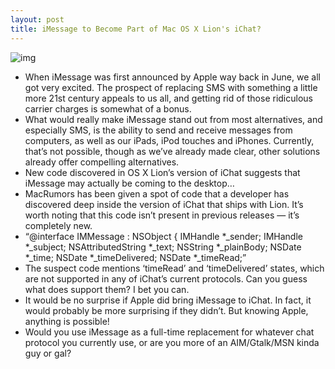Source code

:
 ```yaml
---
layout: post
title: iMessage to Become Part of Mac OS X Lion's iChat?
---
```

![img](http://media.idownloadblog.com/wp-content/uploads/2011/09/Screen-Shot-2011-06-23-at-5.11-e1316033076928.png)
* When iMessage was first announced by Apple way back in June, we all got very excited. The prospect of replacing SMS with something a little more 21st century appeals to us all, and getting rid of those ridiculous carrier charges is somewhat of a bonus.
* What would really make iMessage stand out from most alternatives, and especially SMS, is the ability to send and receive messages from computers, as well as our iPads, iPod touches and iPhones. Currently, that’s not possible, though as we’ve already made clear, other solutions already offer compelling alternatives.
* New code discovered in OS X Lion’s version of iChat suggests that iMessage may actually be coming to the desktop…
* MacRumors has been given a spot of code that a developer has discovered deep inside the version of iChat that ships with Lion. It’s worth noting that this code isn’t present in previous releases — it’s completely new.
* “@interface IMMessage : NSObject { IMHandle *_sender; IMHandle *_subject; NSAttributedString *_text; NSString *_plainBody; NSDate *_time; NSDate *_timeDelivered; NSDate *_timeRead;”
* The suspect code mentions ‘timeRead’ and ‘timeDelivered’ states, which are not supported in any of iChat’s current protocols. Can you guess what does support them? I bet you can.
* It would be no surprise if Apple did bring iMessage to iChat. In fact, it would probably be more surprising if they didn’t. But knowing Apple, anything is possible!
* Would you use iMessage as a full-time replacement for whatever chat protocol you currently use, or are you more of an AIM/Gtalk/MSN kinda guy or gal?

• What is being asked
Transcribe the lines above between the line holding "it’s completely new." and the line holding "anything is possible!", inclusive, exactly as they stand and with nothing added.

• Answer for the task
* MacRumors has been given a spot of code that a developer has discovered deep inside the version of iChat that ships with Lion. It’s worth noting that this code isn’t present in previous releases — it’s completely new.
* “@interface IMMessage : NSObject { IMHandle *_sender; IMHandle *_subject; NSAttributedString *_text; NSString *_plainBody; NSDate *_time; NSDate *_timeDelivered; NSDate *_timeRead;”
* The suspect code mentions ‘timeRead’ and ‘timeDelivered’ states, which are not supported in any of iChat’s current protocols. Can you guess what does support them? I bet you can.
* It would be no surprise if Apple did bring iMessage to iChat. In fact, it would probably be more surprising if they didn’t. But knowing Apple, anything is possible!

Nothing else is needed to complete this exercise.